Every line of the entries below that carries the string "west" should be copied.
_ _ _
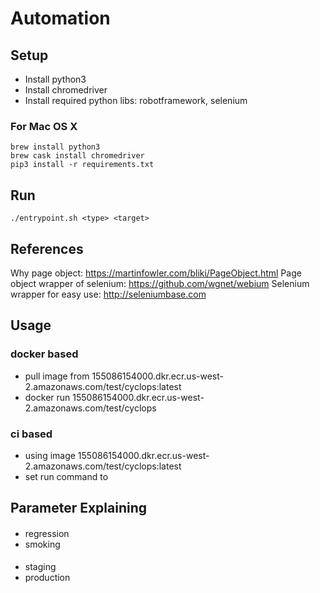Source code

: Automation
=============

## Setup
* Install python3
* Install chromedriver
* Install required python libs: robotframework, selenium

### For Mac OS X

```
brew install python3
brew cask install chromedriver
pip3 install -r requirements.txt
```

## Run
```
./entrypoint.sh <type> <target>
```


## References
Why page object: https://martinfowler.com/bliki/PageObject.html
Page object wrapper of selenium: https://github.com/wgnet/webium
Selenium wrapper for easy use: http://seleniumbase.com



## Usage

### docker based

* pull image from 155086154000.dkr.ecr.us-west-2.amazonaws.com/test/cyclops:latest  
* docker run 155086154000.dkr.ecr.us-west-2.amazonaws.com/test/cyclops <type> <target>


### ci based

* using image 155086154000.dkr.ecr.us-west-2.amazonaws.com/test/cyclops:latest  
* set run command to <type> <target>


## Parameter Explaining

#### <type>

* regression  
* smoking

#### <target>

* staging  
* production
_ _ _
◆ **FINAL ANSWER**:
* pull image from 155086154000.dkr.ecr.us-west-2.amazonaws.com/test/cyclops:latest  
* docker run 155086154000.dkr.ecr.us-west-2.amazonaws.com/test/cyclops <type> <target>
* using image 155086154000.dkr.ecr.us-west-2.amazonaws.com/test/cyclops:latest  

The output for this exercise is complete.